**Data:**
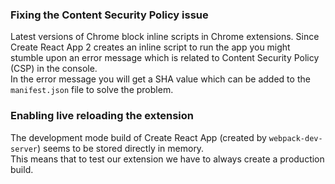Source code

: ### Fixing the Content Security Policy issue

Latest versions of Chrome block inline scripts in Chrome extensions. Since Create React App 2 creates an inline script to run the app you might stumble upon an error message which is related to Content Security Policy (CSP) in the console.  
In the error message you will get a SHA value which can be added to the `manifest.json` file to solve the problem.

### Enabling live reloading the extension

The development mode build of Create React App (created by `webpack-dev-server`) seems to be stored directly in memory.  
This means that to test our extension we have to always create a production build.
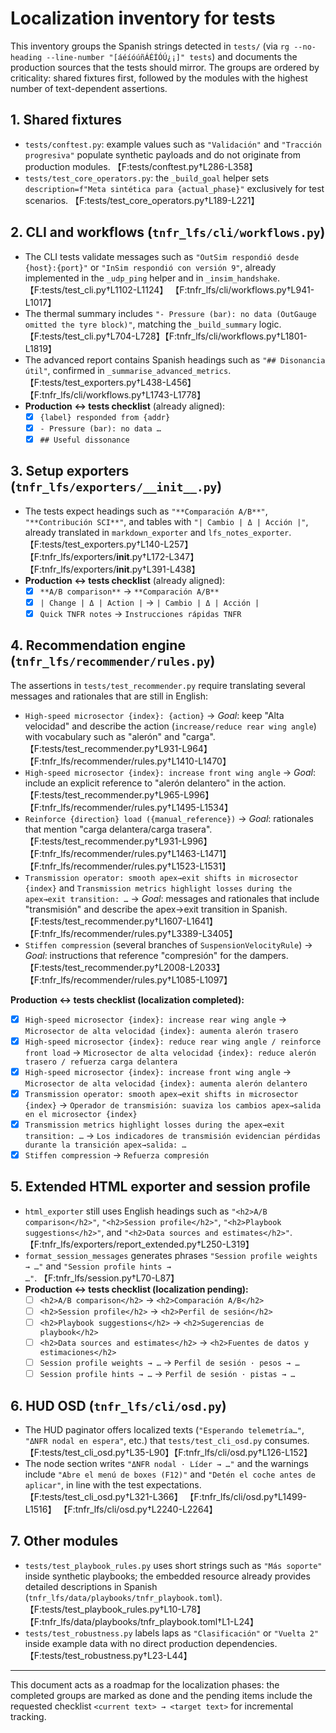 # Localization inventory for tests

This inventory groups the Spanish strings detected in `tests/` (via
`rg --no-heading --line-number "[áéíóúñÁÉÍÓÚ¿¡]" tests`) and documents the
production sources that the tests should mirror. The groups are ordered by
criticality: shared fixtures first, followed by the modules with the highest
number of text-dependent assertions.

## 1. Shared fixtures
- `tests/conftest.py`: example values such as `"Validación"` and
  `"Tracción progresiva"` populate synthetic payloads and do not originate from
  production modules. 【F:tests/conftest.py†L286-L358】
- `tests/test_core_operators.py`: the `_build_goal` helper sets
  `description=f"Meta sintética para {actual_phase}"` exclusively for test
  scenarios. 【F:tests/test_core_operators.py†L189-L221】

## 2. CLI and workflows (`tnfr_lfs/cli/workflows.py`)
- The CLI tests validate messages such as `"OutSim respondió desde {host}:{port}"`
  or `"InSim respondió con versión 9"`, already implemented in the `_udp_ping`
  helper and in `_insim_handshake`. 【F:tests/test_cli.py†L1102-L1124】
  【F:tnfr_lfs/cli/workflows.py†L941-L1017】
- The thermal summary includes `"- Pressure (bar): no data (OutGauge omitted the
  tyre block)"`, matching the `_build_summary` logic.
  【F:tests/test_cli.py†L704-L728】【F:tnfr_lfs/cli/workflows.py†L1801-L1819】
- The advanced report contains Spanish headings such as `"## Disonancia útil"`,
  confirmed in `_summarise_advanced_metrics`.
  【F:tests/test_exporters.py†L438-L456】【F:tnfr_lfs/cli/workflows.py†L1743-L1778】
- **Production ↔ tests checklist** (already aligned):
  - [x] `{label} responded from {addr}`
  - [x] `- Pressure (bar): no data …`
  - [x] `## Useful dissonance`

## 3. Setup exporters (`tnfr_lfs/exporters/__init__.py`)
- The tests expect headings such as `"**Comparación A/B**"`,
  `"**Contribución SCI**"`, and tables with `"| Cambio | Δ | Acción |"`, already
  translated in `markdown_exporter` and `lfs_notes_exporter`.
  【F:tests/test_exporters.py†L140-L257】
  【F:tnfr_lfs/exporters/__init__.py†L172-L347】
  【F:tnfr_lfs/exporters/__init__.py†L391-L438】
- **Production ↔ tests checklist** (already aligned):
  - [x] `**A/B comparison**` → `**Comparación A/B**`
  - [x] `| Change | Δ | Action |` → `| Cambio | Δ | Acción |`
  - [x] `Quick TNFR notes` → `Instrucciones rápidas TNFR`

## 4. Recommendation engine (`tnfr_lfs/recommender/rules.py`)
The assertions in `tests/test_recommender.py` require translating several
messages and rationales that are still in English:

- `High-speed microsector {index}: {action}` → _Goal_: keep "Alta velocidad" and
  describe the action (`increase/reduce rear wing angle`) with vocabulary such
  as "alerón" and "carga".【F:tests/test_recommender.py†L931-L964】
  【F:tnfr_lfs/recommender/rules.py†L1410-L1470】
- `High-speed microsector {index}: increase front wing angle` → _Goal_: include
  an explicit reference to "alerón delantero" in the action.
  【F:tests/test_recommender.py†L965-L996】
  【F:tnfr_lfs/recommender/rules.py†L1495-L1534】
- `Reinforce {direction} load ({manual_reference})` → _Goal_: rationales that
  mention "carga delantera/carga trasera".
  【F:tests/test_recommender.py†L931-L996】
  【F:tnfr_lfs/recommender/rules.py†L1463-L1471】
  【F:tnfr_lfs/recommender/rules.py†L1523-L1531】
- `Transmission operator: smooth apex→exit shifts in microsector {index}` and
  `Transmission metrics highlight losses during the apex→exit transition: …` →
  _Goal_: messages and rationales that include "transmisión" and describe the
  apex→exit transition in Spanish.
  【F:tests/test_recommender.py†L1607-L1641】
  【F:tnfr_lfs/recommender/rules.py†L3389-L3405】
- `Stiffen compression` (several branches of `SuspensionVelocityRule`) → _Goal_:
  instructions that reference "compresión" for the dampers.
  【F:tests/test_recommender.py†L2008-L2033】
  【F:tnfr_lfs/recommender/rules.py†L1085-L1097】

**Production ↔ tests checklist (localization completed):**
- [x] `High-speed microsector {index}: increase rear wing angle` → `Microsector
  de alta velocidad {index}: aumenta alerón trasero`
- [x] `High-speed microsector {index}: reduce rear wing angle / reinforce front
  load` → `Microsector de alta velocidad {index}: reduce alerón trasero /
  refuerza carga delantera`
- [x] `High-speed microsector {index}: increase front wing angle` → `Microsector
  de alta velocidad {index}: aumenta alerón delantero`
- [x] `Transmission operator: smooth apex→exit shifts in microsector {index}` →
  `Operador de transmisión: suaviza los cambios apex→salida en el microsector
  {index}`
- [x] `Transmission metrics highlight losses during the apex→exit transition:
  …` → `Los indicadores de transmisión evidencian pérdidas durante la transición
  apex→salida: …`
- [x] `Stiffen compression` → `Refuerza compresión`

## 5. Extended HTML exporter and session profile
- `html_exporter` still uses English headings such as `"<h2>A/B comparison</h2>"`,
  `"<h2>Session profile</h2>"`, `"<h2>Playbook suggestions</h2>"`, and
  `"<h2>Data sources and estimates</h2>"`.
  【F:tnfr_lfs/exporters/report_extended.py†L250-L319】
- `format_session_messages` generates phrases `"Session profile weights → …"`
  and `"Session profile hints → …"`.
  【F:tnfr_lfs/session.py†L70-L87】
- **Production ↔ tests checklist (localization pending):**
  - [ ] `<h2>A/B comparison</h2>` → `<h2>Comparación A/B</h2>`
  - [ ] `<h2>Session profile</h2>` → `<h2>Perfil de sesión</h2>`
  - [ ] `<h2>Playbook suggestions</h2>` → `<h2>Sugerencias de playbook</h2>`
  - [ ] `<h2>Data sources and estimates</h2>` → `<h2>Fuentes de datos y estimaciones</h2>`
  - [ ] `Session profile weights → …` → `Perfil de sesión · pesos → …`
  - [ ] `Session profile hints → …` → `Perfil de sesión · pistas → …`

## 6. HUD OSD (`tnfr_lfs/cli/osd.py`)
- The HUD paginator offers localized texts (`"Esperando telemetría…"`,
  `"ΔNFR nodal en espera"`, etc.) that `tests/test_cli_osd.py` consumes.
  【F:tests/test_cli_osd.py†L35-L90】【F:tnfr_lfs/cli/osd.py†L126-L152】
- The node section writes `"ΔNFR nodal · Líder → …"` and the warnings include
  `"Abre el menú de boxes (F12)"` and `"Detén el coche antes de aplicar"`, in
  line with the test expectations.
  【F:tests/test_cli_osd.py†L321-L366】
  【F:tnfr_lfs/cli/osd.py†L1499-L1516】
  【F:tnfr_lfs/cli/osd.py†L2240-L2264】

## 7. Other modules
- `tests/test_playbook_rules.py` uses short strings such as `"Más soporte"`
  inside synthetic playbooks; the embedded resource already provides detailed
  descriptions in Spanish (`tnfr_lfs/data/playbooks/tnfr_playbook.toml`).
  【F:tests/test_playbook_rules.py†L10-L78】
  【F:tnfr_lfs/data/playbooks/tnfr_playbook.toml†L1-L24】
- `tests/test_robustness.py` labels laps as `"Clasificación"` or `"Vuelta 2"`
  inside example data with no direct production dependencies.
  【F:tests/test_robustness.py†L23-L44】

---

This document acts as a roadmap for the localization phases: the completed
groups are marked as done and the pending items include the requested checklist
`<current text> → <target text>` for incremental tracking.
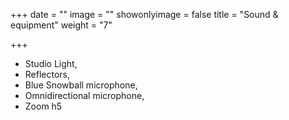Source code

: +++
date = ""
image = ""
showonlyimage = false
title = "Sound & equipment"
weight = "7"

+++
* Studio Light,
* Reflectors,
* Blue Snowball microphone,
* Omnidirectional microphone,
* Zoom h5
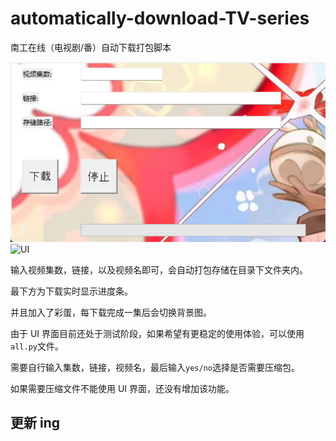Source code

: # automatically-download-TV-series

南工在线（电视剧/番）自动下载打包脚本

<img src="image\show_big.png" alt="UI" width="800"/>

<img src="image\show_small.png" alt="UI" width="800"/>

输入视频集数，链接，以及视频名即可，会自动打包存储在目录下文件夹内。

最下方为下载实时显示进度条。

并且加入了彩蛋，每下载完成一集后会切换背景图。

由于 UI 界面目前还处于测试阶段，如果希望有更稳定的使用体验，可以使用`all.py`文件。

需要自行输入集数，链接，视频名，最后输入`yes/no`选择是否需要压缩包。

如果需要压缩文件不能使用 UI 界面，还没有增加该功能。

## 更新 ing
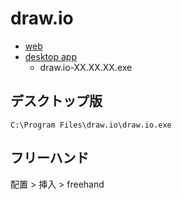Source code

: # draw.io
- [web](https://www.draw.io/)
- [desktop app](https://github.com/jgraph/drawio-desktop/releases)
    - draw.io-XX.XX.XX.exe

## デスクトップ版
`C:\Program Files\draw.io\draw.io.exe`

## フリーハンド
配置 > 挿入 > freehand
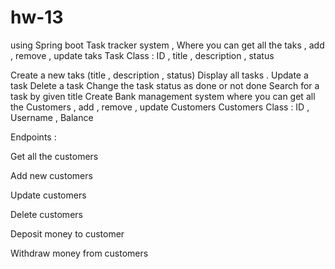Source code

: # hw-13
using Spring boot
Task tracker system , Where you can get all the taks , add , remove , update taks
Task Class : ID , title , description , status

Create a new taks (title , description , status)
Display all tasks .
Update a task
Delete a task
Change the task status as done or not done
Search for a task by given title
Create Bank management system where you can get all the Customers , add , remove , update Customers
Customers Class : ID , Username , Balance

Endpoints :

Get all the customers

Add new customers

Update customers

Delete customers

Deposit money to customer

Withdraw money from customers
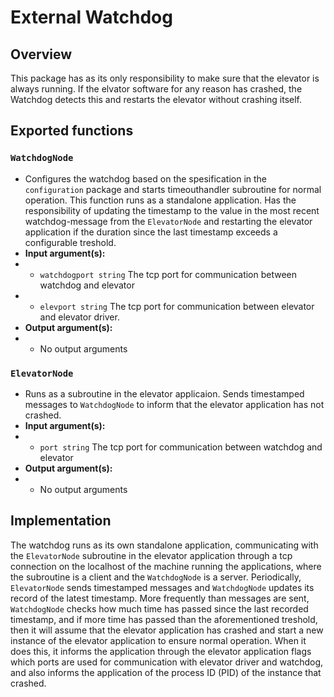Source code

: # External Watchdog

## Overview
This package has as its only responsibility to make sure that the elevator is always running. If the elvator software for any reason has crashed, the Watchdog detects this and restarts the elevator without crashing itself. 

## Exported functions

### `WatchdogNode`
* Configures the watchdog based on the spesification in the `configuration` package and starts timeouthandler subroutine for normal operation. This function runs as a standalone application. Has the responsibility of updating the timestamp to the value in the most recent watchdog-message from the `ElevatorNode` and restarting the elevator application if the duration since the last timestamp exceeds a configurable treshold.
* **Input argument(s):** 
* * `watchdogport string` The tcp port for communication between watchdog and elevator 
* * `elevport string` The tcp port for communication between elevator and elevator driver.
* **Output argument(s):**
* * No output arguments

### `ElevatorNode`
* Runs as a subroutine in the elevator applicaion. Sends timestamped messages to `WatchdogNode` to inform that the elevator application has not crashed.
* **Input argument(s):** 
* * `port string` The tcp port for communication between watchdog and elevator 
* **Output argument(s):**
* * No output arguments

## Implementation
The watchdog runs as its own standalone application, communicating with the `ElevatorNode` subroutine in the elevator application through a tcp connection on the localhost of the machine running the applications, where the subroutine is a client and the `WatchdogNode` is a server. Periodically, `ElevatorNode` sends timestamped messages and `WatchdogNode` updates its record of the latest timestamp. More frequently than messages are sent, `WatchdogNode` checks how much time has passed since the last recorded timestamp, and if more time has passed than the aforementioned treshold, then it will assume that the elevator application has crashed and start a new instance of the elevator application to ensure normal operation. When it does this, it informs the application through the elevator application flags which ports are used for communication with elevator driver and watchdog, and also informs the application of the process ID (PID) of the instance that crashed.
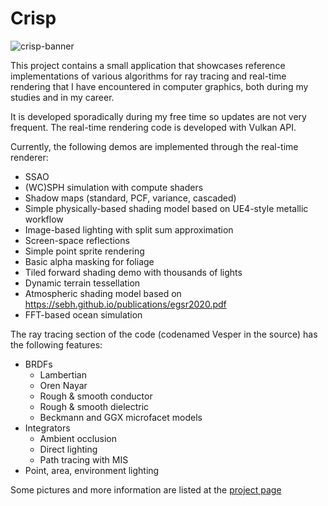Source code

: # Crisp

![crisp-banner](https://user-images.githubusercontent.com/5392742/147391331-3e1fee1c-9f5b-4696-96b2-efcbb2b63c0c.png)

This project contains a small application that showcases reference implementations of various algorithms for ray tracing and
real-time rendering that I have encountered in computer graphics, both during my studies and in my career.

It is developed sporadically during my free time so updates are not very frequent.
The real-time rendering code is developed with Vulkan API.

Currently, the following demos are implemented through the real-time renderer:
  - SSAO
  - (WC)SPH simulation with compute shaders
  - Shadow maps (standard, PCF, variance, cascaded)
  - Simple physically-based shading model based on UE4-style metallic workflow
  - Image-based lighting with split sum approximation
  - Screen-space reflections
  - Simple point sprite rendering
  - Basic alpha masking for foliage
  - Tiled forward shading demo with thousands of lights
  - Dynamic terrain tessellation
  - Atmospheric shading model based on https://sebh.github.io/publications/egsr2020.pdf
  - FFT-based ocean simulation
  
The ray tracing section of the code (codenamed Vesper in the source) has the following features:
  - BRDFs
    - Lambertian
    - Oren Nayar
    - Rough & smooth conductor
    - Rough & smooth dielectric
    - Beckmann and GGX microfacet models
  - Integrators
    - Ambient occlusion
    - Direct lighting
    - Path tracing with MIS
  - Point, area, environment lighting
  
  Some pictures and more information are listed at the [project page](https://fallenshard.github.io/crisp-home.html)
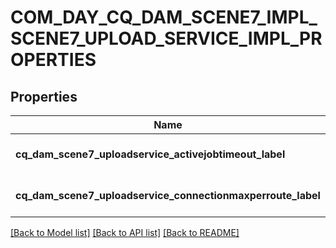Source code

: # COM_DAY_CQ_DAM_SCENE7_IMPL_SCENE7_UPLOAD_SERVICE_IMPL_PROPERTIES

## Properties
Name | Type | Description | Notes
------------ | ------------- | ------------- | -------------
**cq_dam_scene7_uploadservice_activejobtimeout_label** | [**CONFIG_NODE_PROPERTY_INTEGER**](configNodePropertyInteger.md) |  | [optional] [default to null]
**cq_dam_scene7_uploadservice_connectionmaxperroute_label** | [**CONFIG_NODE_PROPERTY_INTEGER**](configNodePropertyInteger.md) |  | [optional] [default to null]

[[Back to Model list]](../README.md#documentation-for-models) [[Back to API list]](../README.md#documentation-for-api-endpoints) [[Back to README]](../README.md)


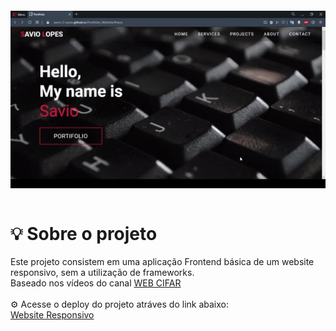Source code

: <h4 align="center">
	<img src="./assets/website.gif" align="center"/>
<br>
	
<br> 


# :bulb: Sobre o projeto 

Este projeto consistem em uma aplicação Frontend básica de um website responsivo, sem a utilização de frameworks.
<br>
Baseado nos vídeos do canal [WEB CIFAR](https://www.youtube.com/channel/UCdxaLo9ALJgXgOUDURRPGiQ)
<br> <br>
⚙️ Acesse o deploy do projeto atráves do link abaixo: <br> 
[Website Responsivo](https://savio-2-lopes.github.io/Portifolio_Website/)
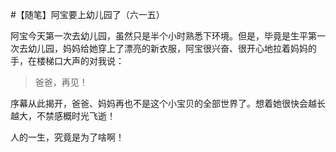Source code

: #【随笔】阿宝要上幼儿园了（六一五）

阿宝今天第一次去幼儿园，虽然只是半个小时熟悉下环境。但是，毕竟是生平第一次去幼儿园，妈妈给她穿上了漂亮的新衣服，阿宝很兴奋、很开心地拉着妈妈的手，在楼梯口大声的对我说：

> 爸爸，再见！

序幕从此揭开，爸爸、妈妈再也不是这个小宝贝的全部世界了。想着她很快会越长越大，不禁感概时光飞逝！

人的一生，究竟是为了啥啊！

**Task requirements:** Each line in the entries above, starting at the line with "## 5. Extended" and ending at the line with "inside synthetic playbooks;", is to be printed exactly, and only those lines.

**Answer section:**
## 5. Extended HTML exporter and session profile
- `html_exporter` still uses English headings such as `"<h2>A/B comparison</h2>"`,
  `"<h2>Session profile</h2>"`, `"<h2>Playbook suggestions</h2>"`, and
  `"<h2>Data sources and estimates</h2>"`.
  【F:tnfr_lfs/exporters/report_extended.py†L250-L319】
- `format_session_messages` generates phrases `"Session profile weights → …"`
  and `"Session profile hints → …"`.
  【F:tnfr_lfs/session.py†L70-L87】
- **Production ↔ tests checklist (localization pending):**
  - [ ] `<h2>A/B comparison</h2>` → `<h2>Comparación A/B</h2>`
  - [ ] `<h2>Session profile</h2>` → `<h2>Perfil de sesión</h2>`
  - [ ] `<h2>Playbook suggestions</h2>` → `<h2>Sugerencias de playbook</h2>`
  - [ ] `<h2>Data sources and estimates</h2>` → `<h2>Fuentes de datos y estimaciones</h2>`
  - [ ] `Session profile weights → …` → `Perfil de sesión · pesos → …`
  - [ ] `Session profile hints → …` → `Perfil de sesión · pistas → …`

## 6. HUD OSD (`tnfr_lfs/cli/osd.py`)
- The HUD paginator offers localized texts (`"Esperando telemetría…"`,
  `"ΔNFR nodal en espera"`, etc.) that `tests/test_cli_osd.py` consumes.
  【F:tests/test_cli_osd.py†L35-L90】【F:tnfr_lfs/cli/osd.py†L126-L152】
- The node section writes `"ΔNFR nodal · Líder → …"` and the warnings include
  `"Abre el menú de boxes (F12)"` and `"Detén el coche antes de aplicar"`, in
  line with the test expectations.
  【F:tests/test_cli_osd.py†L321-L366】
  【F:tnfr_lfs/cli/osd.py†L1499-L1516】
  【F:tnfr_lfs/cli/osd.py†L2240-L2264】

## 7. Other modules
- `tests/test_playbook_rules.py` uses short strings such as `"Más soporte"`
  inside synthetic playbooks; the embedded resource already provides detailed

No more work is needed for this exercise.